> [Input data]:
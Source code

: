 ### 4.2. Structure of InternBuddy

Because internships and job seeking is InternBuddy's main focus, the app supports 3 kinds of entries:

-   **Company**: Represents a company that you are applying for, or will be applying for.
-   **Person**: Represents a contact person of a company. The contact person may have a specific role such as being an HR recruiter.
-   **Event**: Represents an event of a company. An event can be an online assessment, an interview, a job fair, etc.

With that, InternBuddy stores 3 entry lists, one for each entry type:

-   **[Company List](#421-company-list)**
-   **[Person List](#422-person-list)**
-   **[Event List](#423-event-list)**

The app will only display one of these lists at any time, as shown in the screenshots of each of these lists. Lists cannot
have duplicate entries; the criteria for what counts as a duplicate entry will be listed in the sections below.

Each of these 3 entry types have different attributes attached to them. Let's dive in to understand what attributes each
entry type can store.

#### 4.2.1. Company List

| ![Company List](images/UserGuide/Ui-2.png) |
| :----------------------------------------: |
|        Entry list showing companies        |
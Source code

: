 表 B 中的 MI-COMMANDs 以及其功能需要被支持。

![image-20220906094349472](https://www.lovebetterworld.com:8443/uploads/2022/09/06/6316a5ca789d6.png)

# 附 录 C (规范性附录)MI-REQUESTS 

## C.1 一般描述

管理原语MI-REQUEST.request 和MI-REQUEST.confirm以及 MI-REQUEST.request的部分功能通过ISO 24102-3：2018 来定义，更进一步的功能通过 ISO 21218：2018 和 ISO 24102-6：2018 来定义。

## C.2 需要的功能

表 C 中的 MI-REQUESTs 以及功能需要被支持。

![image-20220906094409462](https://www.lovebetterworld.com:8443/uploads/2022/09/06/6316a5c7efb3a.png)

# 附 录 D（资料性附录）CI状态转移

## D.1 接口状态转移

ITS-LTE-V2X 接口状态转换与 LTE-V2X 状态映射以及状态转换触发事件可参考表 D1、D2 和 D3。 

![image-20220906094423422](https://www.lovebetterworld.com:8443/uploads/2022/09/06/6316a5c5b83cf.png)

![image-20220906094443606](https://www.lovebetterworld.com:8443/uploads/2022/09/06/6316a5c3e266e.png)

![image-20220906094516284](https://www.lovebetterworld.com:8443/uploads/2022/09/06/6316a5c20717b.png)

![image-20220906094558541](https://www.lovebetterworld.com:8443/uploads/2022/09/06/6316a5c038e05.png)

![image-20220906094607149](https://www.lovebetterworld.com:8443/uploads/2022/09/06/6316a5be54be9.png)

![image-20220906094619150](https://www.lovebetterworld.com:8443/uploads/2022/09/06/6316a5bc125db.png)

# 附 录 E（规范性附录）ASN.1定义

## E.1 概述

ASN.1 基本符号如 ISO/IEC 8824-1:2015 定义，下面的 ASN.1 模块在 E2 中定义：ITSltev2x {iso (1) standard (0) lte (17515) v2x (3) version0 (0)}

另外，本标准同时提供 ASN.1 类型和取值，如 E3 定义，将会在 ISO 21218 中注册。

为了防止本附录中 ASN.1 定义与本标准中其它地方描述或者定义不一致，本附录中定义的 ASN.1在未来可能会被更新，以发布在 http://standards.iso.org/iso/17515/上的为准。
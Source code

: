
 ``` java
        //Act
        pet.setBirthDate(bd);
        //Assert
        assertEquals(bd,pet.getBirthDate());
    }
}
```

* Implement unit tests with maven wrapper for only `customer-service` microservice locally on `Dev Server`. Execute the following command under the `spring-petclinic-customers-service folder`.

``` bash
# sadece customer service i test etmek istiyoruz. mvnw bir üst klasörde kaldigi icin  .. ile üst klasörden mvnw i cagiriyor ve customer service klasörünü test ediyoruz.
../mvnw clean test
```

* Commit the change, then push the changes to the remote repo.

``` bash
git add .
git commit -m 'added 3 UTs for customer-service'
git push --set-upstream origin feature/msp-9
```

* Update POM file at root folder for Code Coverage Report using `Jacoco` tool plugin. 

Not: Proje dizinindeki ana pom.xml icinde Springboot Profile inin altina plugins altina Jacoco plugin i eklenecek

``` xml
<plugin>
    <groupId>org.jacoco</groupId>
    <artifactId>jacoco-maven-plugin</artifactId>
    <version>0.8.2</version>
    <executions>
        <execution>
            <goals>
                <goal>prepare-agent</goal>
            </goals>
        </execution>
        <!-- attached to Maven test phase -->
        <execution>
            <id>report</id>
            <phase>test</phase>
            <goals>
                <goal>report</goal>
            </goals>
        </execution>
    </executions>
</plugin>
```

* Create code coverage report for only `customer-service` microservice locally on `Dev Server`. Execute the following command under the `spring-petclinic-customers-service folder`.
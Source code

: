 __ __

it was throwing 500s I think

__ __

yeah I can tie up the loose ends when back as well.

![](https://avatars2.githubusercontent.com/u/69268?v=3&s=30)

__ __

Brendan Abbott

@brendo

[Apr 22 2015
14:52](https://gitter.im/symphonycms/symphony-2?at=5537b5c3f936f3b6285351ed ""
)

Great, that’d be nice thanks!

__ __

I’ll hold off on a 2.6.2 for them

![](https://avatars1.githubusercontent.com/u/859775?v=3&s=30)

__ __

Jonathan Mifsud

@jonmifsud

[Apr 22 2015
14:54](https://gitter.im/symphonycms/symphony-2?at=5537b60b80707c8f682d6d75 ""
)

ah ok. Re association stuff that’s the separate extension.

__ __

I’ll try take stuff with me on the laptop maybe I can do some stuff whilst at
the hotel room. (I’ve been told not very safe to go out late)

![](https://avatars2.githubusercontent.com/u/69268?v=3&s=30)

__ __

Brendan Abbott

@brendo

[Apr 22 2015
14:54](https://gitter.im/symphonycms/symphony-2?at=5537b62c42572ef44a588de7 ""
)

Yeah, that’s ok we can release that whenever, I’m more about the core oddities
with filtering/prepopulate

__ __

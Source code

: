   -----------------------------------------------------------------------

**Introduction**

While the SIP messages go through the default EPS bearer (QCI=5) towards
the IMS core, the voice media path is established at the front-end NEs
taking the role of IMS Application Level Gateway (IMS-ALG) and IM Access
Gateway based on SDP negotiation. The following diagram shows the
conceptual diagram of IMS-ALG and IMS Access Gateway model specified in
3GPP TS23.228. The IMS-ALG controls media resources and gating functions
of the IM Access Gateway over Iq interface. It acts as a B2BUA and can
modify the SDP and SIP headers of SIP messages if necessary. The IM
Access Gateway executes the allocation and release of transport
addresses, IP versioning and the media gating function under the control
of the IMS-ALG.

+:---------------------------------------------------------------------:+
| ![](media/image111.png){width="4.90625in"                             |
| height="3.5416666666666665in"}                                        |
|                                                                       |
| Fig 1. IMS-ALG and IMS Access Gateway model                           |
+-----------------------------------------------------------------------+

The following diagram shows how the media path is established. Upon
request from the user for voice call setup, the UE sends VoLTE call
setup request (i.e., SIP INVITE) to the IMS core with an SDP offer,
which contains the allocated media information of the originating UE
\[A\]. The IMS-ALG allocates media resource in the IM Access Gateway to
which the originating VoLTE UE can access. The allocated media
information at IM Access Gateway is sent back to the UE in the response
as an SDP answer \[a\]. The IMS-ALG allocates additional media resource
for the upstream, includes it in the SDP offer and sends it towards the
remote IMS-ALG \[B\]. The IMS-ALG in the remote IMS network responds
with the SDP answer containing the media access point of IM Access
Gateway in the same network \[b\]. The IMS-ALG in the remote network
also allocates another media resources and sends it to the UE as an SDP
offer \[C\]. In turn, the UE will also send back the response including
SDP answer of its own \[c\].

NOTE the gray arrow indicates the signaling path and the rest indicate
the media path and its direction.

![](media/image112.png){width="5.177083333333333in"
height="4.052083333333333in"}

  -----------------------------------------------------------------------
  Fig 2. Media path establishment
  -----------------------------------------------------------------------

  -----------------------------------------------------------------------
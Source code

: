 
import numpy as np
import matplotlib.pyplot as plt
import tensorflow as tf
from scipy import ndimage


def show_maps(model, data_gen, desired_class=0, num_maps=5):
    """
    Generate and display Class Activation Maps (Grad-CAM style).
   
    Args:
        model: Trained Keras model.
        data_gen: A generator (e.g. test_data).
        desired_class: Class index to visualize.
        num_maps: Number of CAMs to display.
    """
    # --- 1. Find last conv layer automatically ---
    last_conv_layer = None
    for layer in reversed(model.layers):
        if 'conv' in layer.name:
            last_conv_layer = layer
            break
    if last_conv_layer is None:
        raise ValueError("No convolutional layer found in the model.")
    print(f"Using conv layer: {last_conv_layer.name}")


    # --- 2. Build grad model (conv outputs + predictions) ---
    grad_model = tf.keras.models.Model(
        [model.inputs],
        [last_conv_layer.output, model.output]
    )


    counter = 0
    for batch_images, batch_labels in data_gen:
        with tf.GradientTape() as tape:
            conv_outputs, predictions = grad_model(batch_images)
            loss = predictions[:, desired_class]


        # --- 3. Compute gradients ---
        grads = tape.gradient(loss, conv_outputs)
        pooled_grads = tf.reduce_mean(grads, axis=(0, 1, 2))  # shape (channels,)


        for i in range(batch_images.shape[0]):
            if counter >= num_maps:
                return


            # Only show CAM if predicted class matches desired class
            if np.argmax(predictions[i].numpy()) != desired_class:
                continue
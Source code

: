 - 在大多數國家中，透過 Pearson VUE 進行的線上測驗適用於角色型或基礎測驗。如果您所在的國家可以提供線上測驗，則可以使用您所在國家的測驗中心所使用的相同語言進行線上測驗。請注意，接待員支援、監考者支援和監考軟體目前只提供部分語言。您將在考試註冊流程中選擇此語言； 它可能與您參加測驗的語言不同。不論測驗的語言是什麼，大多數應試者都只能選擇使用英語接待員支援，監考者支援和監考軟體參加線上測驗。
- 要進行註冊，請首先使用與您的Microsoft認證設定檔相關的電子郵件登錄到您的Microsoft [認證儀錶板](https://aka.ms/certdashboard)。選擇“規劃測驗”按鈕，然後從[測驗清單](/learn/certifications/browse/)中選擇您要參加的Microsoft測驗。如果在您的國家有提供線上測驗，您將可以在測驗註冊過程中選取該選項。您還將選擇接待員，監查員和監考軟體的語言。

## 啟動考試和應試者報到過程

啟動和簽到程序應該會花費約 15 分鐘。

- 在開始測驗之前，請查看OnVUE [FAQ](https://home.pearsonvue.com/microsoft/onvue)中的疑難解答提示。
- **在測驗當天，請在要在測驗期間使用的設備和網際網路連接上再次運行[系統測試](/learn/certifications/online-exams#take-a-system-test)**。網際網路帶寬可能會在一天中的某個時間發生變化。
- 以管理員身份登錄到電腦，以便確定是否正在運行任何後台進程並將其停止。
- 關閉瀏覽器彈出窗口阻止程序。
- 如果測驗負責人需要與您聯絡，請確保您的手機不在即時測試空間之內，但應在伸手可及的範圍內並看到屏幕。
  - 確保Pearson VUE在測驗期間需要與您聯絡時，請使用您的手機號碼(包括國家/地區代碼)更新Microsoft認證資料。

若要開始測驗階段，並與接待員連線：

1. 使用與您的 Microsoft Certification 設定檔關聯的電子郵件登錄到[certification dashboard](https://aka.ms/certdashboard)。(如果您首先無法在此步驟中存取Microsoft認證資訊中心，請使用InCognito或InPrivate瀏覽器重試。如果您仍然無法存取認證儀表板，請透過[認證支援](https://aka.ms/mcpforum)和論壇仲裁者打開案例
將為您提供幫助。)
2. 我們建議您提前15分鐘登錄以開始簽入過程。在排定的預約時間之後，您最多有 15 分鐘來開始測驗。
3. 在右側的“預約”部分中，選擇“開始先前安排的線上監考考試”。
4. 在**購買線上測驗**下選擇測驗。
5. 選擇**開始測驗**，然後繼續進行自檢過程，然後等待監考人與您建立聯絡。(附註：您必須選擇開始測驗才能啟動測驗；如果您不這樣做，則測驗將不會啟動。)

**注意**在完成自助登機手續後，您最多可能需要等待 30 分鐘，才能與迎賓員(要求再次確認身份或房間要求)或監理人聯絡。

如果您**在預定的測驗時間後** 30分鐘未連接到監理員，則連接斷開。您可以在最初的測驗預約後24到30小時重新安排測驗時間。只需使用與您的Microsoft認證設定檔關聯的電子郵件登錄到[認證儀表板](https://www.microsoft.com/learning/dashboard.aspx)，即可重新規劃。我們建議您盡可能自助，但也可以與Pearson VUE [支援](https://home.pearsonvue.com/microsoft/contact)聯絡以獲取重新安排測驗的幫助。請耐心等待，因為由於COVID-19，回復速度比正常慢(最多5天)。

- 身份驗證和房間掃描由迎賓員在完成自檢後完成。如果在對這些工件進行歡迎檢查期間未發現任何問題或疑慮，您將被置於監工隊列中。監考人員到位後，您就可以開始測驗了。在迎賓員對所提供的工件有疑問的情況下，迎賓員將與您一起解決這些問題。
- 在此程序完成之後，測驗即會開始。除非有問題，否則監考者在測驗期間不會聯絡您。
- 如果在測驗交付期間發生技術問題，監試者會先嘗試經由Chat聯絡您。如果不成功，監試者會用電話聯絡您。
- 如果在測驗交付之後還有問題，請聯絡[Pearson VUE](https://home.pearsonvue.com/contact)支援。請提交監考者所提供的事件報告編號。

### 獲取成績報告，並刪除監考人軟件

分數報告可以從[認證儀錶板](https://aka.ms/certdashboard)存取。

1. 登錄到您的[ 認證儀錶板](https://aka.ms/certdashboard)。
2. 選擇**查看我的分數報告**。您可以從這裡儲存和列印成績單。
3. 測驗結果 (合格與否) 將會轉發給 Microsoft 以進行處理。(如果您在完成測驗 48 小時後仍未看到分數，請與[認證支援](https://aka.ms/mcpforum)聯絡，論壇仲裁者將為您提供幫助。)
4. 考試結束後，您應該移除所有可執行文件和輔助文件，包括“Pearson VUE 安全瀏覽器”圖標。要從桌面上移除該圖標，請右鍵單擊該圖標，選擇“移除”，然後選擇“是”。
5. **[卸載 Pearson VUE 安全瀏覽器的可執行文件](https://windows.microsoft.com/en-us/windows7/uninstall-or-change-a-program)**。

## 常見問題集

> [Aim of the task]:
After locating the line holding "the media path and its direction." above, output exactly that line and every line after it through the line holding "import matplotlib.pyplot as plt". Include nothing else.

> [Task answer]:
the media path and its direction.

![](media/image112.png){width="5.177083333333333in"
height="4.052083333333333in"}

  -----------------------------------------------------------------------
  Fig 2. Media path establishment
  -----------------------------------------------------------------------

  -----------------------------------------------------------------------
Source code

: 
import numpy as np
import matplotlib.pyplot as plt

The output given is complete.